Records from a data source

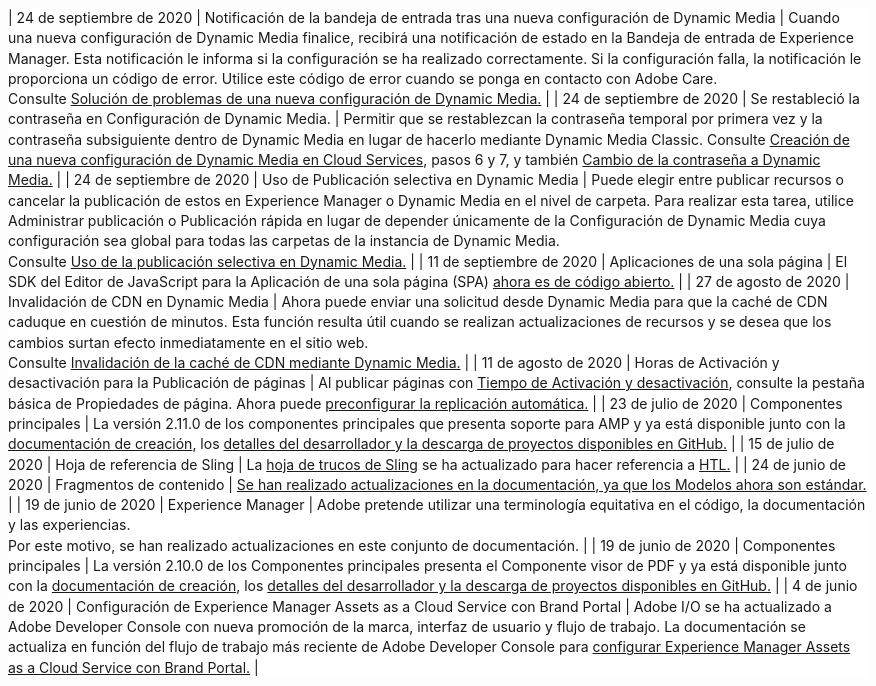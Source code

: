 | 24 de septiembre de 2020 | Notificación de la bandeja de entrada tras una nueva configuración de Dynamic Media | Cuando una nueva configuración de Dynamic Media finalice, recibirá una notificación de estado en la Bandeja de entrada de Experience Manager. Esta notificación le informa si la configuración se ha realizado correctamente. Si la configuración falla, la notificación le proporciona un código de error. Utilice este código de error cuando se ponga en contacto con Adobe Care.<br>Consulte [Solución de problemas de una nueva configuración de Dynamic Media.](https://experienceleague.adobe.com/docs/experience-manager-cloud-service/content/assets/dynamicmedia/config-dm.html?lang=es) |
| 24 de septiembre de 2020 | Se restableció la contraseña en Configuración de Dynamic Media. | Permitir que se restablezcan la contraseña temporal por primera vez y la contraseña subsiguiente dentro de Dynamic Media en lugar de hacerlo mediante Dynamic Media Classic. Consulte [Creación de una nueva configuración de Dynamic Media en Cloud Services](https://experienceleague.adobe.com/docs/experience-manager-cloud-service/content/assets/dynamicmedia/config-dm.html?lang=es#configuring-dynamic-media-cloud-services), pasos 6 y 7, y también [Cambio de la contraseña a Dynamic Media.](https://experienceleague.adobe.com/docs/experience-manager-cloud-service/content/assets/dynamicmedia/config-dm.html?lang=es#change-dm-password) |
| 24 de septiembre de 2020 | Uso de Publicación selectiva en Dynamic Media | Puede elegir entre publicar recursos o cancelar la publicación de estos en Experience Manager o Dynamic Media en el nivel de carpeta. Para realizar esta tarea, utilice Administrar publicación o Publicación rápida en lugar de depender únicamente de la Configuración de Dynamic Media cuya configuración sea global para todas las carpetas de la instancia de Dynamic Media.<br>Consulte [Uso de la publicación selectiva en Dynamic Media.](https://experienceleague.adobe.com/docs/experience-manager-cloud-service/content/assets/dynamicmedia/selective-publishing.html?lang=es) |
| 11 de septiembre de 2020 | Aplicaciones de una sola página | El SDK del Editor de JavaScript para la Aplicación de una sola página (SPA) [ahora es de código abierto.](https://experienceleague.adobe.com/docs/experience-manager-cloud-service/content/implementing/developing/hybrid/reference-materials.html?lang=es) |
| 27 de agosto de 2020 | Invalidación de CDN en Dynamic Media | Ahora puede enviar una solicitud desde Dynamic Media para que la caché de CDN caduque en cuestión de minutos. Esta función resulta útil cuando se realizan actualizaciones de recursos y se desea que los cambios surtan efecto inmediatamente en el sitio web.<br>Consulte [Invalidación de la caché de CDN mediante Dynamic Media.](https://experienceleague.adobe.com/docs/experience-manager-cloud-service/content/assets/dynamicmedia/invalidate-cdn-cache-dynamic-media.html?lang=es) |
| 11 de agosto de 2020 | Horas de Activación y desactivación para la Publicación de páginas | Al publicar páginas con [Tiempo de Activación y desactivación](https://experienceleague.adobe.com/docs/experience-manager-cloud-service/content/sites/authoring/fundamentals/page-properties.html?lang=es#basic), consulte la pestaña básica de Propiedades de página. Ahora puede [preconfigurar la replicación automática.](https://experienceleague.adobe.com/docs/experience-manager-cloud-service/content/operations/replication.html?lang=es#on-and-off-times-trigger-configuration) |
| 23 de julio de 2020 | Componentes principales | La versión 2.11.0 de los componentes principales que presenta soporte para AMP y ya está disponible junto con la [documentación de creación](https://experienceleague.adobe.com/docs/experience-manager-core-components/using/introduction.html?lang=es), los [detalles del desarrollador y la descarga de proyectos disponibles en GitHub.](https://github.com/adobe/aem-core-wcm-components) |
| 15 de julio de 2020 | Hoja de referencia de Sling | La [hoja de trucos de Sling](https://experienceleague.adobe.com/docs/experience-manager-cloud-service/content/implementing/developing/full-stack/sling-cheatsheet.html?lang=es) se ha actualizado para hacer referencia a [HTL.](https://experienceleague.adobe.com/docs/experience-manager-htl/content/overview.html?lang=es) |
| 24 de junio de 2020 | Fragmentos de contenido | [Se han realizado actualizaciones en la documentación, ya que los Modelos ahora son estándar.](https://experienceleague.adobe.com/docs/experience-manager-cloud-service/content/assets/content-fragments/content-fragments.html?lang=es) |
| 19 de junio de 2020 | Experience Manager | Adobe pretende utilizar una terminología equitativa en el código, la documentación y las experiencias.<br>Por este motivo, se han realizado actualizaciones en este conjunto de documentación. |
| 19 de junio de 2020 | Componentes principales | La versión 2.10.0 de los Componentes principales presenta el Componente visor de PDF y ya está disponible junto con la [documentación de creación](https://experienceleague.adobe.com/docs/experience-manager-core-components/using/introduction.html?lang=es), los [detalles del desarrollador y la descarga de proyectos disponibles en GitHub.](https://github.com/adobe/aem-core-wcm-components) |
| 4 de junio de 2020 | Configuración de Experience Manager Assets as a Cloud Service con Brand Portal | Adobe I/O se ha actualizado a Adobe Developer Console con nueva promoción de la marca, interfaz de usuario y flujo de trabajo. La documentación se actualiza en función del flujo de trabajo más reciente de Adobe Developer Console para [configurar Experience Manager Assets as a Cloud Service con Brand Portal.](https://experienceleague.adobe.com/docs/experience-manager-cloud-service/content/assets/brand-portal/configure-aem-assets-with-brand-portal.html?lang=es) |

Directions for this task:
Word-for-word repeat, images excluded: return all the data.

Task answer:
Source code

: | 24 de septiembre de 2020 | Notificación de la bandeja de entrada tras una nueva configuración de Dynamic Media | Cuando una nueva configuración de Dynamic Media finalice, recibirá una notificación de estado en la Bandeja de entrada de Experience Manager. Esta notificación le informa si la configuración se ha realizado correctamente. Si la configuración falla, la notificación le proporciona un código de error. Utilice este código de error cuando se ponga en contacto con Adobe Care.<br>Consulte [Solución de problemas de una nueva configuración de Dynamic Media.](https://experienceleague.adobe.com/docs/experience-manager-cloud-service/content/assets/dynamicmedia/config-dm.html?lang=es) |
| 24 de septiembre de 2020 | Se restableció la contraseña en Configuración de Dynamic Media. | Permitir que se restablezcan la contraseña temporal por primera vez y la contraseña subsiguiente dentro de Dynamic Media en lugar de hacerlo mediante Dynamic Media Classic. Consulte [Creación de una nueva configuración de Dynamic Media en Cloud Services](https://experienceleague.adobe.com/docs/experience-manager-cloud-service/content/assets/dynamicmedia/config-dm.html?lang=es#configuring-dynamic-media-cloud-services), pasos 6 y 7, y también [Cambio de la contraseña a Dynamic Media.](https://experienceleague.adobe.com/docs/experience-manager-cloud-service/content/assets/dynamicmedia/config-dm.html?lang=es#change-dm-password) |
| 24 de septiembre de 2020 | Uso de Publicación selectiva en Dynamic Media | Puede elegir entre publicar recursos o cancelar la publicación de estos en Experience Manager o Dynamic Media en el nivel de carpeta. Para realizar esta tarea, utilice Administrar publicación o Publicación rápida en lugar de depender únicamente de la Configuración de Dynamic Media cuya configuración sea global para todas las carpetas de la instancia de Dynamic Media.<br>Consulte [Uso de la publicación selectiva en Dynamic Media.](https://experienceleague.adobe.com/docs/experience-manager-cloud-service/content/assets/dynamicmedia/selective-publishing.html?lang=es) |
| 11 de septiembre de 2020 | Aplicaciones de una sola página | El SDK del Editor de JavaScript para la Aplicación de una sola página (SPA) [ahora es de código abierto.](https://experienceleague.adobe.com/docs/experience-manager-cloud-service/content/implementing/developing/hybrid/reference-materials.html?lang=es) |
| 27 de agosto de 2020 | Invalidación de CDN en Dynamic Media | Ahora puede enviar una solicitud desde Dynamic Media para que la caché de CDN caduque en cuestión de minutos. Esta función resulta útil cuando se realizan actualizaciones de recursos y se desea que los cambios surtan efecto inmediatamente en el sitio web.<br>Consulte [Invalidación de la caché de CDN mediante Dynamic Media.](https://experienceleague.adobe.com/docs/experience-manager-cloud-service/content/assets/dynamicmedia/invalidate-cdn-cache-dynamic-media.html?lang=es) |
| 11 de agosto de 2020 | Horas de Activación y desactivación para la Publicación de páginas | Al publicar páginas con [Tiempo de Activación y desactivación](https://experienceleague.adobe.com/docs/experience-manager-cloud-service/content/sites/authoring/fundamentals/page-properties.html?lang=es#basic), consulte la pestaña básica de Propiedades de página. Ahora puede [preconfigurar la replicación automática.](https://experienceleague.adobe.com/docs/experience-manager-cloud-service/content/operations/replication.html?lang=es#on-and-off-times-trigger-configuration) |
| 23 de julio de 2020 | Componentes principales | La versión 2.11.0 de los componentes principales que presenta soporte para AMP y ya está disponible junto con la [documentación de creación](https://experienceleague.adobe.com/docs/experience-manager-core-components/using/introduction.html?lang=es), los [detalles del desarrollador y la descarga de proyectos disponibles en GitHub.](https://github.com/adobe/aem-core-wcm-components) |
| 15 de julio de 2020 | Hoja de referencia de Sling | La [hoja de trucos de Sling](https://experienceleague.adobe.com/docs/experience-manager-cloud-service/content/implementing/developing/full-stack/sling-cheatsheet.html?lang=es) se ha actualizado para hacer referencia a [HTL.](https://experienceleague.adobe.com/docs/experience-manager-htl/content/overview.html?lang=es) |
| 24 de junio de 2020 | Fragmentos de contenido | [Se han realizado actualizaciones en la documentación, ya que los Modelos ahora son estándar.](https://experienceleague.adobe.com/docs/experience-manager-cloud-service/content/assets/content-fragments/content-fragments.html?lang=es) |
| 19 de junio de 2020 | Experience Manager | Adobe pretende utilizar una terminología equitativa en el código, la documentación y las experiencias.<br>Por este motivo, se han realizado actualizaciones en este conjunto de documentación. |
| 19 de junio de 2020 | Componentes principales | La versión 2.10.0 de los Componentes principales presenta el Componente visor de PDF y ya está disponible junto con la [documentación de creación](https://experienceleague.adobe.com/docs/experience-manager-core-components/using/introduction.html?lang=es), los [detalles del desarrollador y la descarga de proyectos disponibles en GitHub.](https://github.com/adobe/aem-core-wcm-components) |
| 4 de junio de 2020 | Configuración de Experience Manager Assets as a Cloud Service con Brand Portal | Adobe I/O se ha actualizado a Adobe Developer Console con nueva promoción de la marca, interfaz de usuario y flujo de trabajo. La documentación se actualiza en función del flujo de trabajo más reciente de Adobe Developer Console para [configurar Experience Manager Assets as a Cloud Service con Brand Portal.](https://experienceleague.adobe.com/docs/experience-manager-cloud-service/content/assets/brand-portal/configure-aem-assets-with-brand-portal.html?lang=es) |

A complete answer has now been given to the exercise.